Stored data:
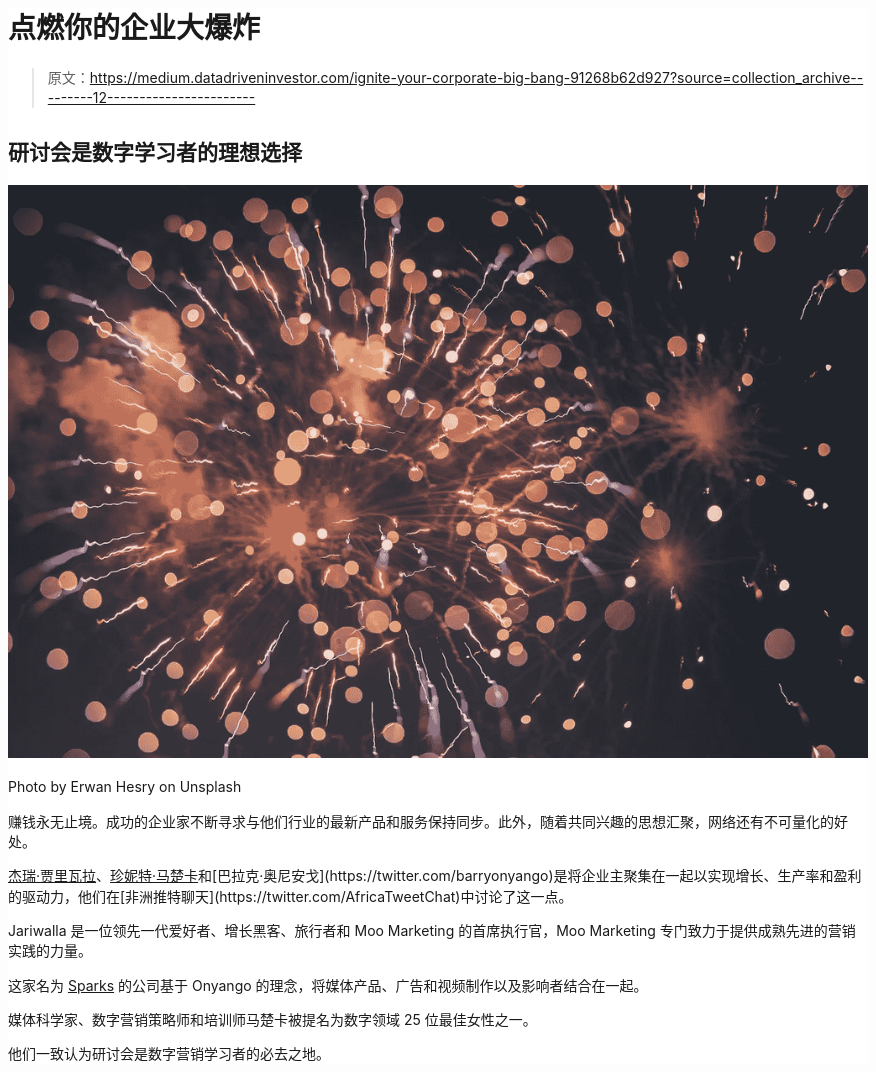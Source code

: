 # 点燃你的企业大爆炸

> 原文：<https://medium.datadriveninvestor.com/ignite-your-corporate-big-bang-91268b62d927?source=collection_archive---------12----------------------->

## 研讨会是数字学习者的理想选择

![](img/8d2fa919d4fcb7592ab6dfb685cc6d14.png)

Photo by Erwan Hesry on Unsplash

赚钱永无止境。成功的企业家不断寻求与他们行业的最新产品和服务保持同步。此外，随着共同兴趣的思想汇聚，网络还有不可量化的好处。

[杰瑞·贾里瓦拉](https://twitter.com/JJariwalla)、[珍妮特·马楚卡](https://twitter.com/janetmachuka_)和[巴拉克·奥尼安戈](https://twitter.com/barryonyango)是将企业主聚集在一起以实现增长、生产率和盈利的驱动力，他们在[非洲推特聊天](https://twitter.com/AfricaTweetChat)中讨论了这一点。

Jariwalla 是一位领先一代爱好者、增长黑客、旅行者和 Moo Marketing 的首席执行官，Moo Marketing 专门致力于提供成熟先进的营销实践的力量。

这家名为 [Sparks](https://twitter.com/Sparks_Corp) 的公司基于 Onyango 的理念，将媒体产品、广告和视频制作以及影响者结合在一起。

媒体科学家、数字营销策略师和培训师马楚卡被提名为数字领域 25 位最佳女性之一。

他们一致认为研讨会是数字营销学习者的必去之地。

Exercise requirements: Where does the string "twitter" appear in the records above? Show every line that holds it.

Task solution:
[杰瑞·贾里瓦拉](https://twitter.com/JJariwalla)、[珍妮特·马楚卡](https://twitter.com/janetmachuka_)和[巴拉克·奥尼安戈](https://twitter.com/barryonyango)是将企业主聚集在一起以实现增长、生产率和盈利的驱动力，他们在[非洲推特聊天](https://twitter.com/AfricaTweetChat)中讨论了这一点。
这家名为 [Sparks](https://twitter.com/Sparks_Corp) 的公司基于 Onyango 的理念，将媒体产品、广告和视频制作以及影响者结合在一起。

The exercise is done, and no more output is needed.